И вот мы все — собравшиеся и как бы «свои» зрители, в том числе и дети, — приглашались к долгожданному столу. На огромных сковородках-противнях шкворчала картошка на нутряном сале с кусочками почерёвка, мяса, ливера и даже заветной печёнки. О, боги, как туда вернуться?!
Взрослые выпивали, появлялась гармошка, а то включалась радиола, бабы начинали петь, мужики подхватывали — и так до темна.

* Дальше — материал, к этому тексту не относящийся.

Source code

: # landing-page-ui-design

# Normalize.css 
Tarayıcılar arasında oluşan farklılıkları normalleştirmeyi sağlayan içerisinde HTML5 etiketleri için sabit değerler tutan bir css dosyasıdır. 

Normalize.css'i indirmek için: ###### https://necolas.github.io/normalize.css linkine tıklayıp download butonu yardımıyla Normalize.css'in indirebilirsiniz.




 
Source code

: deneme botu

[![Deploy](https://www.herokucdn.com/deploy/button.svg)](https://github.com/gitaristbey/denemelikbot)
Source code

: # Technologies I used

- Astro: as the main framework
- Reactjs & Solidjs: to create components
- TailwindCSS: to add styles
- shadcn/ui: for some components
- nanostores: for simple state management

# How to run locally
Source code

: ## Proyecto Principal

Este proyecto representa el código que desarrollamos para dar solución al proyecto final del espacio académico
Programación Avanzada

Мои домашние знали, где я и не беспокоились по этому поводу: ребенок занят делом.
Такие вот были времена, такие были праздники.
Как жили старики в могучем и богатом Советском Союзе
Если Тамань — «самый скверный из всех приморских городов России», то Усмань обладает таковою же характеристикой среди центрально-черноземных населенных пунктов. Не зря они даже рифмуются на второй слог при большом желании: Тамань-Усмань.
А дело в том, что меня в детстве отвозили каждое лето на месяц как раз в эту самую Усмань — погостить к бабке и деду (по линии матери). Вот же угораздило мою покойную матушку — продвинутого педагога по математике и физике — родиться в такой дыре, в которой было всего две достопримечательности: махорочная фабрика и женская исправительная колония.
Сначала было нужно добраться от моего Задонска (который для меня, понятно, и был центром всех цивилизаций) до общей для всего нашего семейства прародины — Воронежа, — там на вокзале попасть в электричку на московское направление до Усмани, затем уже на месте умудриться влезть в местный автобус (ЗИС) на маршруте «Станция — Песковатка», который ходил редко и по этому случаю всегда был заполнен битком местными обывателями с узлами и корзинами, возвращающимися из набега на воронежские магазины, а то и вовсе из самой матушки-Москвы. Автобус был набит человеческими телами так, что на каждой следующей остановке входящие (влезавшие) в автобус новые пассажиры (со своими узлами) выдавливали предыдущих сквозь раскрытые окна, как крем из тюбика. Зато на нашей остановке «Туберкулезный санаторий» никто не выходил и не входил.